[Stored data]
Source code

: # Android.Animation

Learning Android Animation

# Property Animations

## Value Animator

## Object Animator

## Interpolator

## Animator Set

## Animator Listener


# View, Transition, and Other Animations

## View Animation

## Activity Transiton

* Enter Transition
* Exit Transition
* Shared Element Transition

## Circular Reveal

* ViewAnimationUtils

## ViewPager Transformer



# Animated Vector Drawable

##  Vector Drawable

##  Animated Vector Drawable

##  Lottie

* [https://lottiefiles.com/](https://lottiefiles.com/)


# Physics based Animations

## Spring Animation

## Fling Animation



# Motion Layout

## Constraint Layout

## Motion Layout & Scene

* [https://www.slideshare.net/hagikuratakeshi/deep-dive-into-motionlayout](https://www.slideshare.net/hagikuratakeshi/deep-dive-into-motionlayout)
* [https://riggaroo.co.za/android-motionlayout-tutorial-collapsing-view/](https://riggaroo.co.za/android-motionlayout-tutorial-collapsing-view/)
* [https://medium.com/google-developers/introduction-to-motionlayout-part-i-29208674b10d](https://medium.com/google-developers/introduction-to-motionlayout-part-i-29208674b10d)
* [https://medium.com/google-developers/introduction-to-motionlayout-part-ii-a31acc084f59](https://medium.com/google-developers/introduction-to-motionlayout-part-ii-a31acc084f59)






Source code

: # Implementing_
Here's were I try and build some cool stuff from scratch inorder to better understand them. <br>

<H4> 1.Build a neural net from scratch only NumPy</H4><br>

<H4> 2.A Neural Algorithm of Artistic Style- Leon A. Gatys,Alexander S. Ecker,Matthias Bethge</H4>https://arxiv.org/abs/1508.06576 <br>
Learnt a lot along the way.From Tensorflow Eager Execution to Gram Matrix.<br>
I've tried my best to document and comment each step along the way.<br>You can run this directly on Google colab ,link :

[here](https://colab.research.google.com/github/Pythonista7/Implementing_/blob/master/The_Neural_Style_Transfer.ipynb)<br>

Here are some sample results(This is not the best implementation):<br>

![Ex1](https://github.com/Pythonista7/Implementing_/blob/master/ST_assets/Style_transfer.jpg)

> What needs to be done:
Nothing but the lines from the one containing "Here are some" to the end of the records above should appear, each copied exactly.

> Answer section:
Here are some sample results(This is not the best implementation):<br>

![Ex1](https://github.com/Pythonista7/Implementing_/blob/master/ST_assets/Style_transfer.jpg)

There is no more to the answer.